**ABOUT THIS EXERCISE**
Your task is to repeat all of the data exactly while excluding the pictures.

**MATERIAL FOR THE TASK**

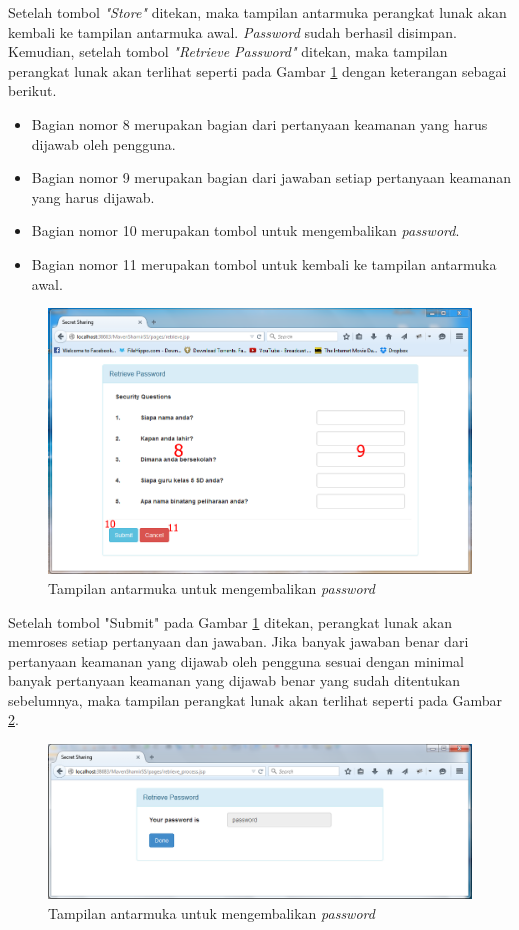 Setelah tombol \textit{"Store"} ditekan, maka tampilan antarmuka perangkat lunak akan kembali ke tampilan antarmuka awal. \textit{Password} sudah berhasil disimpan. Kemudian, setelah tombol \textit{"Retrieve Password"} ditekan, maka tampilan perangkat lunak akan terlihat seperti pada Gambar \ref{fig:tampilan3} dengan keterangan sebagai berikut.

\begin{itemize}
	\item Bagian nomor 8 merupakan bagian dari pertanyaan keamanan yang harus dijawab oleh pengguna.
	\item Bagian nomor 9 merupakan bagian dari jawaban setiap pertanyaan keamanan yang harus dijawab.
	\item Bagian nomor 10 merupakan tombol untuk mengembalikan \textit{password}.
	\item Bagian nomor 11 merupakan tombol untuk kembali ke tampilan antarmuka awal.
\end{itemize}

\begin{figure}[H]
	\includegraphics[scale=0.5]{Gambar/tampilan3}
	\centering
	\caption{Tampilan antarmuka untuk mengembalikan \textit{password}}\label{fig:tampilan3}
\end{figure}

Setelah tombol "Submit" pada Gambar \ref{fig:tampilan3} ditekan, perangkat lunak akan memroses setiap pertanyaan dan jawaban. Jika banyak jawaban benar dari pertanyaan keamanan yang dijawab oleh pengguna sesuai dengan minimal banyak pertanyaan keamanan yang dijawab benar yang sudah ditentukan sebelumnya, maka tampilan perangkat lunak akan terlihat seperti pada Gambar \ref{fig:tampilan4}.

\begin{figure}[H]
	\includegraphics[scale=0.5]{Gambar/tampilan4}
	\centering
	\caption{Tampilan antarmuka untuk mengembalikan \textit{password}}\label{fig:tampilan4}
\end{figure}

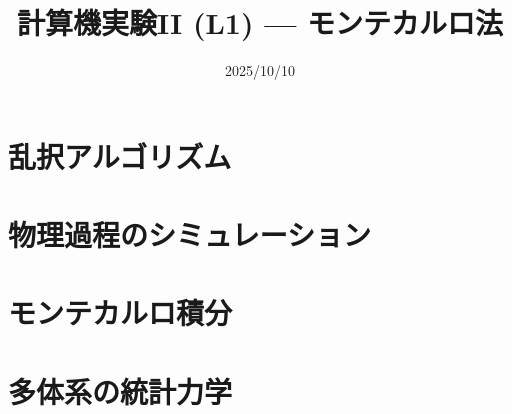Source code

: \documentclass[10pt,dvipdfmx]{beamer}
\title{計算機実験II (L1) --- モンテカルロ法}
\date{2025/10/10}
\begin{document}
\begin{frame}
  \titlepage
  \tableofcontents
\end{frame}



% 

\section{乱択アルゴリズム}






\section{物理過程のシミュレーション}






\section{モンテカルロ積分}












\section{多体系の統計力学}
\end{document}
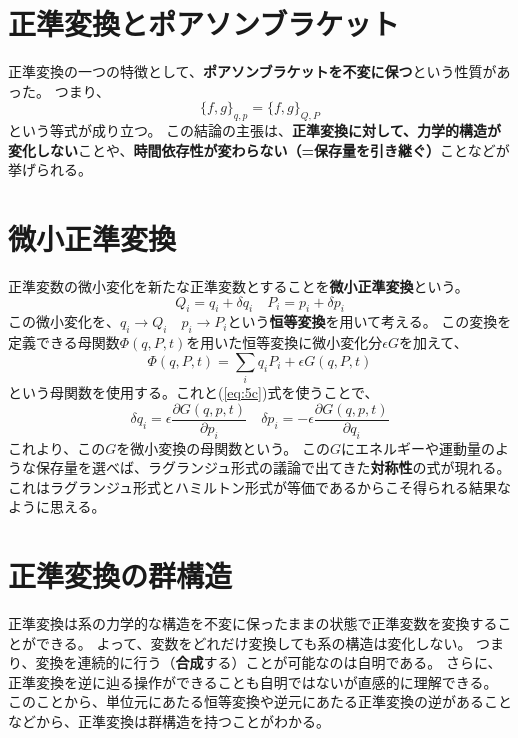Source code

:\documentclass[a4paper]{jsreport}
\begin{document}
        \section{正準変換とポアソンブラケット}
            正準変換の一つの特徴として、\textbf{ポアソンブラケットを不変に保つ}という性質があった。
            つまり、
            \begin{equation}
                \{ f, g \}_{q, p} = \{ f, g \}_{Q, P}
            \end{equation}
            という等式が成り立つ。
            この結論の主張は、\textbf{正準変換に対して、力学的構造が変化しない}ことや、\textbf{時間依存性が変わらない（=保存量を引き継ぐ）}ことなどが挙げられる。

        \section{微小正準変換}
            正準変数の微小変化を新たな正準変数とすることを\textbf{微小正準変換}という。
            \begin{equation}
                Q_i = q_i + \delta q_i \quad P_i = p_i + \delta p_i
            \end{equation} 
            この微小変化を、$q_i \to Q_i \quad p_i \to P_i$という\textbf{恒等変換}を用いて考える。
            この変換を定義できる母関数$\Phi (q, P, t)$を用いた恒等変換に微小変化分$\epsilon G$を加えて、
            \begin{equation}
                \Phi (q, P, t) = \sum_{i} q_iP_i + \epsilon G(q, P, t)
            \end{equation}
            という母関数を使用する。これと(\ref{eq:5c})式を使うことで、
            \begin{equation}
                \delta q_i = \epsilon \frac{\partial G(q, p, t)}{\partial p_i} \quad \delta p_i = - \epsilon \frac{\partial G(q, p, t)}{\partial q_i}
            \end{equation}
            これより、この$G$を微小変換の母関数という。
            この$G$にエネルギーや運動量のような保存量を選べば、ラグランジュ形式の議論で出てきた\textbf{対称性}の式が現れる。
            これはラグランジュ形式とハミルトン形式が等価であるからこそ得られる結果なように思える。

        \section{正準変換の群構造}
            正準変換は系の力学的な構造を不変に保ったままの状態で正準変数を変換することができる。
            よって、変数をどれだけ変換しても系の構造は変化しない。
            つまり、変換を連続的に行う（\textbf{合成}する）ことが可能なのは自明である。
            さらに、正準変換を逆に辿る操作ができることも自明ではないが直感的に理解できる。
            このことから、単位元にあたる恒等変換や逆元にあたる正準変換の逆があることなどから、正準変換は群構造を持つことがわかる。
\end{document}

**RESPONSE TO THIS EXERCISE**
 Setelah tombol \textit{"Store"} ditekan, maka tampilan antarmuka perangkat lunak akan kembali ke tampilan antarmuka awal. \textit{Password} sudah berhasil disimpan. Kemudian, setelah tombol \textit{"Retrieve Password"} ditekan, maka tampilan perangkat lunak akan terlihat seperti pada Gambar \ref{fig:tampilan3} dengan keterangan sebagai berikut.

\begin{itemize}
	\item Bagian nomor 8 merupakan bagian dari pertanyaan keamanan yang harus dijawab oleh pengguna.
	\item Bagian nomor 9 merupakan bagian dari jawaban setiap pertanyaan keamanan yang harus dijawab.
	\item Bagian nomor 10 merupakan tombol untuk mengembalikan \textit{password}.
	\item Bagian nomor 11 merupakan tombol untuk kembali ke tampilan antarmuka awal.
\end{itemize}

\begin{figure}[H]
	\includegraphics[scale=0.5]{Gambar/tampilan3}
	\centering
	\caption{Tampilan antarmuka untuk mengembalikan \textit{password}}\label{fig:tampilan3}
\end{figure}

Setelah tombol "Submit" pada Gambar \ref{fig:tampilan3} ditekan, perangkat lunak akan memroses setiap pertanyaan dan jawaban. Jika banyak jawaban benar dari pertanyaan keamanan yang dijawab oleh pengguna sesuai dengan minimal banyak pertanyaan keamanan yang dijawab benar yang sudah ditentukan sebelumnya, maka tampilan perangkat lunak akan terlihat seperti pada Gambar \ref{fig:tampilan4}.

\begin{figure}[H]
	\includegraphics[scale=0.5]{Gambar/tampilan4}
	\centering
	\caption{Tampilan antarmuka untuk mengembalikan \textit{password}}\label{fig:tampilan4}
\end{figure}

Source code

: \documentclass[10pt,dvipdfmx]{beamer}
\title{計算機実験II (L1) --- モンテカルロ法}
\date{2025/10/10}
\begin{document}
\begin{frame}
  \titlepage
  \tableofcontents
\end{frame}



% 

\section{乱択アルゴリズム}






\section{物理過程のシミュレーション}






\section{モンテカルロ積分}












\section{多体系の統計力学}
\end{document}
Source code

:\documentclass[a4paper]{jsreport}
\begin{document}
        \section{正準変換とポアソンブラケット}
            正準変換の一つの特徴として、\textbf{ポアソンブラケットを不変に保つ}という性質があった。
            つまり、
            \begin{equation}
                \{ f, g \}_{q, p} = \{ f, g \}_{Q, P}
            \end{equation}
            という等式が成り立つ。
            この結論の主張は、\textbf{正準変換に対して、力学的構造が変化しない}ことや、\textbf{時間依存性が変わらない（=保存量を引き継ぐ）}ことなどが挙げられる。

        \section{微小正準変換}
            正準変数の微小変化を新たな正準変数とすることを\textbf{微小正準変換}という。
            \begin{equation}
                Q_i = q_i + \delta q_i \quad P_i = p_i + \delta p_i
            \end{equation} 
            この微小変化を、$q_i \to Q_i \quad p_i \to P_i$という\textbf{恒等変換}を用いて考える。
            この変換を定義できる母関数$\Phi (q, P, t)$を用いた恒等変換に微小変化分$\epsilon G$を加えて、
            \begin{equation}
                \Phi (q, P, t) = \sum_{i} q_iP_i + \epsilon G(q, P, t)
            \end{equation}
            という母関数を使用する。これと(\ref{eq:5c})式を使うことで、
            \begin{equation}
                \delta q_i = \epsilon \frac{\partial G(q, p, t)}{\partial p_i} \quad \delta p_i = - \epsilon \frac{\partial G(q, p, t)}{\partial q_i}
            \end{equation}
            これより、この$G$を微小変換の母関数という。
            この$G$にエネルギーや運動量のような保存量を選べば、ラグランジュ形式の議論で出てきた\textbf{対称性}の式が現れる。
            これはラグランジュ形式とハミルトン形式が等価であるからこそ得られる結果なように思える。

        \section{正準変換の群構造}
            正準変換は系の力学的な構造を不変に保ったままの状態で正準変数を変換することができる。
            よって、変数をどれだけ変換しても系の構造は変化しない。
            つまり、変換を連続的に行う（\textbf{合成}する）ことが可能なのは自明である。
            さらに、正準変換を逆に辿る操作ができることも自明ではないが直感的に理解できる。
            このことから、単位元にあたる恒等変換や逆元にあたる正準変換の逆があることなどから、正準変換は群構造を持つことがわかる。
\end{document}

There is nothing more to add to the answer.